There are some things you can write about or share and it doesn’t necessarily have to be a personal experience. You can chat about a trending topic, do research, write an incredible piece that you’re proud of, even though it wasn’t your personal experience.
It doesn’t work that way with faith. That has to come from the heart, from your guts. From a place where you are either passionately convinced or vulnerably real. But it can’t be detached information you are passing along, like the latest home trends or diet tips.
So instead, I tried to go in another direction, wanting to be authentic. OK, so what has God been saying to me recently?
Well, I came up short on that one, too. It’s not because God hasn’t been a part of my life or God hasn’t been speaking. If I haven’t been hearing Him lately, it’s on me.
Sure, I could give lots of plausible excuses:
“My existence is crazy trying to care for twin toddlers.”
“I only have so much time during naps and after bedtime; when am I supposed to do laundry and make dinner and clean the house?”
“I’m so tired my mind can’t even function sometimes.”
But the truth is (and I hold to it even when it indicts me) that we make time for what’s important to us. Bottom line.
Am I tired? Am I stretched thin? Am I overwhelmed at times? All of the above. But if my relationship with God is important, I will make time for it and put it above other things. And the irony is – and I know this from experience – life works better when I do.
The Decision to Be Fake or Real
So here I was… in this dilemma of having to write about faith but having nothing authentic to say. And the temptation to fake it was looming above me.
So what then?
Well, the choice was there – to fake it or be real.
To put on a good face might help me save face. Temporarily. But it never solves the problem. And the problem isn’t that I have nothing substantial to write about; the real problem is that there’s some kind of disconnect between me and God. There’s a reason I have nothing to say.
And that right there is the issue (well, one of them) with faking it. It never gets to the core of the real problem: that there is something missing and we are just covering it up.
I think if we are honest, we all face that temptation in some way or another. To misrepresent ourselves. To look better than we are – and not just spiritually. I think this is a chronic cultural problem, and if you think I’m exaggerating, just scroll through your Facebook or Instagram feeds.
I don’t think we are trying to be dishonest or deceive people. And I think there is such a thing as oversharing (again, Facebook and Instagram prove my point), so I’m not saying we have to spill our guts to anyone and everyone. But in those moments when we do have to choose between being real and being fake, what is it in us that feels like we can’t just own our weak spots and have to project to others something that we aren’t?
Fear of rejection?
Loss of respect?
It’s different for everyone, but I can tell you this: it’s a slippery slope when we know enough to put on a pretty good show but there’s not much substance behind it. You can only play that game for so long. And chances are, people aren’t as convinced as we think they are.

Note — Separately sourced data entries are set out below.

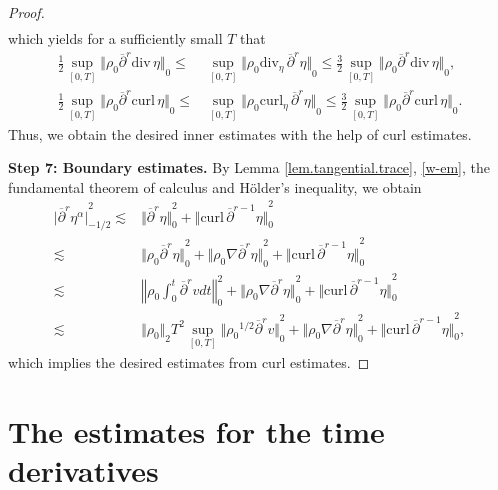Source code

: \documentclass[12pt,twoside,reqno]{amsart}
\numberwithin{equation}{section}
\theoremstyle{definition}
\theoremstyle{remark}
\begin{document}
\begin{proof}
\begin{align}
\end{align}
which yields for a sufficiently small $T$ that
\begin{align}\label{eq.dvequi}
  \frac{1}{2}\sup_{[0,T]}{\Vert{{\rho_0} {\overline{\partial}}^r{\mathrm{div}\,} \eta}\Vert}_0{\leqslant} &\sup_{[0,T]}{\Vert{{\rho_0} {\mathrm{div}_{\!\eta}\,}{\overline{\partial}}^r \eta}\Vert}_0{\leqslant} \frac{3}{2}\sup_{[0,T]}{\Vert{{\rho_0} {\overline{\partial}}^r{\mathrm{div}\,} \eta}\Vert}_0,\\
  \frac{1}{2}\sup_{[0,T]}{\Vert{{\rho_0} {\overline{\partial}}^r{\mathrm{curl}\,} \eta}\Vert}_0{\leqslant} &\sup_{[0,T]}{\Vert{{\rho_0} {\mathrm{curl}_\eta\,}{\overline{\partial}}^r \eta}\Vert}_0{\leqslant} \frac{3}{2}\sup_{[0,T]}{\Vert{{\rho_0} {\overline{\partial}}^r{\mathrm{curl}\,} \eta}\Vert}_0.\label{eq.curlequi}
\end{align}
Thus, we obtain the desired inner estimates with the help of curl estimates.

\textbf{Step 7: Boundary estimates.}
By Lemma \ref{lem.tangential.trace}, \eqref{w-em}, the fundamental theorem of calculus and H\"older's inequality,  we obtain
\begin{align*}
{\vert{{\overline{\partial}}^r \eta^\alpha}\vert}_{-1/2}^2\lesssim& {\Vert{{\overline{\partial}}^r \eta}\Vert}_0^2+{\Vert{{\mathrm{curl}\,}{\overline{\partial}}^{r-1}\eta}\Vert}_0^2\\
  \lesssim &{\Vert{{\rho_0} {\overline{\partial}}^r \eta}\Vert}_0^2+{\Vert{{\rho_0} {\nabla}{\overline{\partial}}^r \eta}\Vert}_0^2+{\Vert{{\mathrm{curl}\,}{\overline{\partial}}^{r-1}\eta}\Vert}_0^2\\
  \lesssim & {\left\Vert{{\rho_0} \int_0^t{\overline{\partial}}^r v dt}\right\Vert}_0^2+{\Vert{{\rho_0} {\nabla} {\overline{\partial}}^r \eta}\Vert}_0^2+{\Vert{{\mathrm{curl}\,}{\overline{\partial}}^{r-1}\eta}\Vert}_0^2\\
  \lesssim &{\Vert{\rho_0}\Vert}_2 T^2\sup_{[0,T]} {\Vert{{\rho_0}^{1/2}{\overline{\partial}}^r v}\Vert}_0^2+{\Vert{{\rho_0} {\nabla}{\overline{\partial}}^r \eta}\Vert}_0^2+{\Vert{{\mathrm{curl}\,} {\overline{\partial}}^{r-1}\eta}\Vert}_0^2,
\end{align*}
which implies the desired estimates from curl estimates.
\end{proof}

\section{The estimates for the time derivatives}\label{sec.2r}
\end{document}
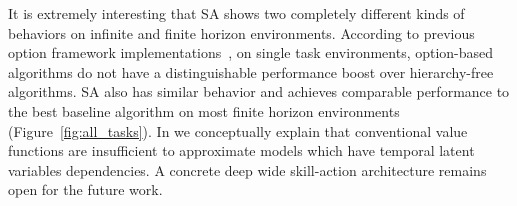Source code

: \begin{table}[]
\caption{Performance of Finite Horizon Environments}
\label{table:single_finite}
\vskip 0.15in
\begin{center}
\end{center}
\vskip -0.1in
\end{table}

It is extremely interesting that SA shows two completely
different kinds of behaviors on infinite and finite horizon
environments. According to previous option framework
implementations~\cite{klissarov2017learnings,smith2018inference,harb2018waiting,zhang2019dac},
on single task environments, option-based algorithms do not have
a distinguishable performance boost over hierarchy-free
algorithms. SA also has similar behavior and achieves comparable
performance to the best baseline algorithm on most finite horizon
environments (Figure~\ref{fig:all_tasks}). In
 we conceptually explain that
conventional value functions are insufficient to approximate
models which have temporal latent variables dependencies. A
concrete deep wide skill-action architecture remains open for the
future work.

Any time we put ourselves out there, we are at a crossroads of wanting to impress and put on a good show or just being real people who honestly let our real selves show, good and bad.
And it can feel like a scary cliff to jump off.
How to Handle the Fakery
OK, so we can fake it or be real. Those are our only choices.

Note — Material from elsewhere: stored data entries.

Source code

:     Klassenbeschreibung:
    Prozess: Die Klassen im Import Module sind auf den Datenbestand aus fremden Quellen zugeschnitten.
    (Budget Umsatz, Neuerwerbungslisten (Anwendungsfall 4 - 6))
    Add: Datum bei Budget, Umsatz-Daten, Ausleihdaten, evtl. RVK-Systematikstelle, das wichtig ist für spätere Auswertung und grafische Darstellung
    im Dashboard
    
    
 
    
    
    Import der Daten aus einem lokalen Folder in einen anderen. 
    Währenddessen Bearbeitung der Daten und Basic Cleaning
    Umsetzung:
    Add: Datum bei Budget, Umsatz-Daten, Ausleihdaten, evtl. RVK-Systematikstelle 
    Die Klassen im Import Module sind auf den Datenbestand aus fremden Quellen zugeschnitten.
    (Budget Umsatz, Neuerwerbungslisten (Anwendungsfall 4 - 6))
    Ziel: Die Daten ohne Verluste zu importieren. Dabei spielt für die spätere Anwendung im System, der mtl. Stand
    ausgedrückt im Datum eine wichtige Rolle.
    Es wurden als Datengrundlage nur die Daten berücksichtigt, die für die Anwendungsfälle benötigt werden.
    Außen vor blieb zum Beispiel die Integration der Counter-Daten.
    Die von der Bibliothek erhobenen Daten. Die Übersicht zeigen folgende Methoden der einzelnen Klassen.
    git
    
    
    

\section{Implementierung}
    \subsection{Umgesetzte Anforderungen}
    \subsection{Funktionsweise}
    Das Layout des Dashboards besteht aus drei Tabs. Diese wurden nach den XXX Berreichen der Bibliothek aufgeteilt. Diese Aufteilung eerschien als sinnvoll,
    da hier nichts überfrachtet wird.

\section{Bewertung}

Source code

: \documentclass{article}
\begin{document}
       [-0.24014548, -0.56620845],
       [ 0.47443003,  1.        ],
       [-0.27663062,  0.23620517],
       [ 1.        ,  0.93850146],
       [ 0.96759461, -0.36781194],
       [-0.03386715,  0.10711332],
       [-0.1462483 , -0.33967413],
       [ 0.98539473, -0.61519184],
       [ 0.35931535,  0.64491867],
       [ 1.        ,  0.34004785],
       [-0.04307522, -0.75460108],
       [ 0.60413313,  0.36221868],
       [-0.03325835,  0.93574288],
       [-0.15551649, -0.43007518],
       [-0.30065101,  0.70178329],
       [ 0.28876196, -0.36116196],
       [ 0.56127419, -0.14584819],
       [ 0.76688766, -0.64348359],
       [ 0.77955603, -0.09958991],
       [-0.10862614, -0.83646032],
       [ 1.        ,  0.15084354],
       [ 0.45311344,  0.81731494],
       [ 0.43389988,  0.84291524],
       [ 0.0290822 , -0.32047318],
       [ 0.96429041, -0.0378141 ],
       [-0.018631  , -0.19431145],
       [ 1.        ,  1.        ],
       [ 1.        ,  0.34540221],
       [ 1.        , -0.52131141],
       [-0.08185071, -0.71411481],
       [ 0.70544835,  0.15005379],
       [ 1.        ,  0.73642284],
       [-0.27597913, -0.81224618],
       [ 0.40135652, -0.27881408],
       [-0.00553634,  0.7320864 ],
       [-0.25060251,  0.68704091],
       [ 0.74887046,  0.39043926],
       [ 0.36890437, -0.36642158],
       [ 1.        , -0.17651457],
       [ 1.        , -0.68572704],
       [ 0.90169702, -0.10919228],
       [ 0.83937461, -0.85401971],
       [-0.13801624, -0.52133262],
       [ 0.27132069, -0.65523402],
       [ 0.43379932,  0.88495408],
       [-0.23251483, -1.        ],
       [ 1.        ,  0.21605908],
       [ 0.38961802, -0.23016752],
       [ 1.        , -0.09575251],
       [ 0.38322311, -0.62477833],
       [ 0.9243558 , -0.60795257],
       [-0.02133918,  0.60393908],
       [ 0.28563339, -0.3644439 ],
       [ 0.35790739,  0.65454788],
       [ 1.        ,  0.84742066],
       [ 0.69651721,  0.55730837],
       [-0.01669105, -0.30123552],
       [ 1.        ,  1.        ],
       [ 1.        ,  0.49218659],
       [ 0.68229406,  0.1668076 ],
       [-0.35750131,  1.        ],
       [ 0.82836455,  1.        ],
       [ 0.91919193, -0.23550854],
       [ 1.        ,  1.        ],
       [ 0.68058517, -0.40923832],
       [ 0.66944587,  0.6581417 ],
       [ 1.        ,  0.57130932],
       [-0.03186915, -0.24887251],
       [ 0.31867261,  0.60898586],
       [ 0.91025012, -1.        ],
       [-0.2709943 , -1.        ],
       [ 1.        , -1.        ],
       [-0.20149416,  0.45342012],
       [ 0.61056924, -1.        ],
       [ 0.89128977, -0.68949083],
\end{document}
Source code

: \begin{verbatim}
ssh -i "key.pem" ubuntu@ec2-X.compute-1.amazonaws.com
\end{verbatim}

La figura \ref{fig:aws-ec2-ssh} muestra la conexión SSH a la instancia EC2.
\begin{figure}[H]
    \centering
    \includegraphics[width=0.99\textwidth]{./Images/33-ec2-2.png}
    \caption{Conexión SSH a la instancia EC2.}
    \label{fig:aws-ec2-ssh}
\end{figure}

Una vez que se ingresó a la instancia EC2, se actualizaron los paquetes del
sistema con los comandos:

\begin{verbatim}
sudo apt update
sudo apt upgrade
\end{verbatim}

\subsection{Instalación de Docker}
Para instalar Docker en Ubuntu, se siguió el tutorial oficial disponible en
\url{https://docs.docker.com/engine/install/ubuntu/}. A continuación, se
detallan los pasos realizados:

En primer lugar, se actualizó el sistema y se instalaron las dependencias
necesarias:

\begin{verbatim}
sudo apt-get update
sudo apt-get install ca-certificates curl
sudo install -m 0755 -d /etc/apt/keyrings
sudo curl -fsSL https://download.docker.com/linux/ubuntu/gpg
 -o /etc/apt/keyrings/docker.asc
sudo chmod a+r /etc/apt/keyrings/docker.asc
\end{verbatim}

Well, if we fake it, we are just building up pile upon pile of falsehoods which will be much harder to come out from. And that’s not mentioning the harm it’s doing us (and others) by not having a real, authentic relationship with God- or others.
Or, we can be real.
I don’t necessarily think being real means a confessional to the whole world. I think it means being real with ourselves and with God and being willing to do something that turns what we are pretending to be into what we actually are.
For me, this started happening in church this week.
My pastor was preaching from Mark 8, the story of Jesus and the disciples crossing the sea after Jesus fed the multitudes. Jesus mentions the leaven of the Pharisees, and the disciples think He’s referring to the fact that they had forgotten to bring the leftover bread with them. Jesus asks them a series of questions, “Do you not perceive….Do you not understand…Do you not remember?”
My pastor then went through a list of things about remembering. (I’m paraphrasing.)
Don’t you remember when you had faith for answered prayers?
Don’t you remember when you used to love spending time in God’s Word?
Don’t you remember how much you loved worshiping and sitting in God’s presence?
I started to remember what my relationship with God was like before I had kids…how much I loved being in worship services and listening to worship music all the time, how I would get up hours before work just so I could study the Bible, how I felt His presence with me everywhere, in everything….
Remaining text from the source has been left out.